No me costó un gran trabajo llegar hasta la dársena y tampoco lo fue encontrar las puertas del Cinco Hombres y un Cajón de Muerto. Nunca antes había estado en esa ciudad austral, pero en Hamburgo escuché a docenas de marinos hablar del Cinco Hombres y un Cajón de Muerto como uno de los mejores tugurios para gente de mar.

Apenas traspuse el umbral sentí la acogedora bienvenida de una salamandra encendida en medio del local y el apetitoso aroma de cordero estofado que salía de la cocina. La barra era larga, de madera muy pulida y brillante. Detrás se ordenaban cientos de botellas, astrolabios, compases, gallardetes y otros utensilios de mar.

– Al cordero le falta un poco -saludó el mesonero.

– Puedo esperar.

– ¿Seco?

– Póngame algo para calentar los huesos.

– Un guarapón entonces.

Una buena docena de hombres se repartía entre varias mesas. Hablaban de los precios del marisco. Puteaban a los pesqueros japoneses. Con el vaso de aguardiente me senté frente a una mesa vacía.

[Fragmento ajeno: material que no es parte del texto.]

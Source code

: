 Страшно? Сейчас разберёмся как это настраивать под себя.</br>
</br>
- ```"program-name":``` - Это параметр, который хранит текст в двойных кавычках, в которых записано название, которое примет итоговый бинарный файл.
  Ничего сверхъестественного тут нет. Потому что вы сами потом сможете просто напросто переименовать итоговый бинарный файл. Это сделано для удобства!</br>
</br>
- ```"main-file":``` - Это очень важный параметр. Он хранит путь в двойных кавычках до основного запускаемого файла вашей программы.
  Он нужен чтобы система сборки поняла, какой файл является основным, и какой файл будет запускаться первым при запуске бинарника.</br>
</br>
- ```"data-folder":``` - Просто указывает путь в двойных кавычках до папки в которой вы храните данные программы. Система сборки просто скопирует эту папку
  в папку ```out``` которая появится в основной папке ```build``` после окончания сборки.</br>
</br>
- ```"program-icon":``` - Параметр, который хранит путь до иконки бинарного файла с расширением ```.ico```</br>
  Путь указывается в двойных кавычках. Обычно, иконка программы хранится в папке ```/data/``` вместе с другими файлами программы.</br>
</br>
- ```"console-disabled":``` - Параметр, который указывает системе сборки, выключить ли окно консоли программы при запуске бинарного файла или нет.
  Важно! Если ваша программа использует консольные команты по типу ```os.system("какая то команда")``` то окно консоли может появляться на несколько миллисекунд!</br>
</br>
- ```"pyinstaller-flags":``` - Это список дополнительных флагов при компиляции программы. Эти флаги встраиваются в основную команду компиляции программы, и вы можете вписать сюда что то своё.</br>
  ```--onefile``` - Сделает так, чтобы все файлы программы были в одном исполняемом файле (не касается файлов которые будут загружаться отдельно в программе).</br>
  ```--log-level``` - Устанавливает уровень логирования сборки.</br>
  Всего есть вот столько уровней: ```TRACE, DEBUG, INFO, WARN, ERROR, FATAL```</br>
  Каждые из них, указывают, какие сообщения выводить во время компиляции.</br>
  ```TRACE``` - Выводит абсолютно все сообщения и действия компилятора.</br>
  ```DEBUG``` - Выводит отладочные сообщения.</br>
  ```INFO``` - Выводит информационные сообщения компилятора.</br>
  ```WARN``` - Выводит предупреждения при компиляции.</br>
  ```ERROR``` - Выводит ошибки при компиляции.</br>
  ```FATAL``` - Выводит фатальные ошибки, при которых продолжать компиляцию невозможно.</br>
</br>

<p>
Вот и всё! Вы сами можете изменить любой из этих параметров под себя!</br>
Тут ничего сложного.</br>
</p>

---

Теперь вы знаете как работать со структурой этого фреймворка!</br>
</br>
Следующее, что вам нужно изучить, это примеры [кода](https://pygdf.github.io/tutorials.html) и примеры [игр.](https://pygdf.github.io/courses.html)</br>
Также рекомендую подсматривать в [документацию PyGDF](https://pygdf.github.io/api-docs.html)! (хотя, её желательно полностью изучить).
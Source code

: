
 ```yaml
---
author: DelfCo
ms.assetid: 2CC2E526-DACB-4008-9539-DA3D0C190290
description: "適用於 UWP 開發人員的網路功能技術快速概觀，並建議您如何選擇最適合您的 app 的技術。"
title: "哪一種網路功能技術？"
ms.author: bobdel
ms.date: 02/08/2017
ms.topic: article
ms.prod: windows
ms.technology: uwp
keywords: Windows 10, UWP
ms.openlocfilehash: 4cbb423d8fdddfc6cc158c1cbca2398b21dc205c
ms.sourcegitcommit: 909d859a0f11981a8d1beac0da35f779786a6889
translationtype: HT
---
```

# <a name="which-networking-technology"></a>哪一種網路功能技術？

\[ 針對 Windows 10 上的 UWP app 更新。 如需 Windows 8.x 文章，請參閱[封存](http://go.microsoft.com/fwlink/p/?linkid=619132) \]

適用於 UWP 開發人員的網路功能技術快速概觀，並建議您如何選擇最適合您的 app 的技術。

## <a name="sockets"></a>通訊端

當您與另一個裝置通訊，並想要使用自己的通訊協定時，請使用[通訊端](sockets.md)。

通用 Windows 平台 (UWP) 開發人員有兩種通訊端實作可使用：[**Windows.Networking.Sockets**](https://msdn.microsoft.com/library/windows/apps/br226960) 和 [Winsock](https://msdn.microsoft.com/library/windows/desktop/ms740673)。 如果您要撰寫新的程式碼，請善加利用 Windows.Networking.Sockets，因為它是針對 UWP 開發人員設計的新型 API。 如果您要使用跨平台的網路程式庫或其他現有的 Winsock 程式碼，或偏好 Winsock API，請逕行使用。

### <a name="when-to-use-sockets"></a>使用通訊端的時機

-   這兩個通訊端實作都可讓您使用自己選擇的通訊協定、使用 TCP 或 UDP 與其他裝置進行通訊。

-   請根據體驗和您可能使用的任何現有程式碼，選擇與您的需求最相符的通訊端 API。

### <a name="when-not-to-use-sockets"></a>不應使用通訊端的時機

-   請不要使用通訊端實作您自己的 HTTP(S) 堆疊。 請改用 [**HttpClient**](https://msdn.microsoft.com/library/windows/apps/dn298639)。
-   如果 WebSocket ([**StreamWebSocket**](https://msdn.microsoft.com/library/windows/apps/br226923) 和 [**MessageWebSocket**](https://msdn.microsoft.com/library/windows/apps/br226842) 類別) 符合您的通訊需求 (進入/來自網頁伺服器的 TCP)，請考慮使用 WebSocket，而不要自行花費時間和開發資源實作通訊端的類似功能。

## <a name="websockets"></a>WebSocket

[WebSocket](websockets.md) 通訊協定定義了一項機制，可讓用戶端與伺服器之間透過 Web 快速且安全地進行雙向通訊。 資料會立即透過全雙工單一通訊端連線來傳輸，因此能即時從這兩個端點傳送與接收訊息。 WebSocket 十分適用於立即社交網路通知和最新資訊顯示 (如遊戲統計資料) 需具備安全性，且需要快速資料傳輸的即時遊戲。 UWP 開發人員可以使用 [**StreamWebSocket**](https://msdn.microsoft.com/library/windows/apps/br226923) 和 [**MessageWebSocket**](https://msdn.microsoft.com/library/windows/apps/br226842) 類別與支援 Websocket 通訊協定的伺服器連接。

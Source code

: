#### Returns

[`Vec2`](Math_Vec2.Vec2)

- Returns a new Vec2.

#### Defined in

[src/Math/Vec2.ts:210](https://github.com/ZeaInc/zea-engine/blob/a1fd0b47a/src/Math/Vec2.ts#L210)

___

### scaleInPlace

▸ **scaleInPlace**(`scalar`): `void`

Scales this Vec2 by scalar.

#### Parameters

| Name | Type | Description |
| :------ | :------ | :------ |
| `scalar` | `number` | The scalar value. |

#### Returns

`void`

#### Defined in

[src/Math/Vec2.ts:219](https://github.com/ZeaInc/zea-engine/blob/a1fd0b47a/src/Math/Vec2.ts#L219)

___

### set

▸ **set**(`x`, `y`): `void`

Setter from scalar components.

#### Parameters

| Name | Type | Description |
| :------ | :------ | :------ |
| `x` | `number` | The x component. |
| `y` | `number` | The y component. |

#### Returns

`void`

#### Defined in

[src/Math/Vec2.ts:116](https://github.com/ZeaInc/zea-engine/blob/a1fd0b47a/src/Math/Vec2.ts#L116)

Un tipo fornido giró el cuerpo para hablarme.

– ¿Juega truco, paisano? Nos falta un cuarto hombre -dijo.

– Uno dispuesto a pagar el almuerzo -apuntó otro, que lucía un casco plateado de petrolero.

– No, lo siento. Siempre quise aprender pero no tuve la chance.

– Bueno. Si quiere aprender perdiendo, arrime la silla -invitó el fortacho.

Me uní a la mesa. El tercer hombre fumaba una pipa y empezó a barajar las cartas.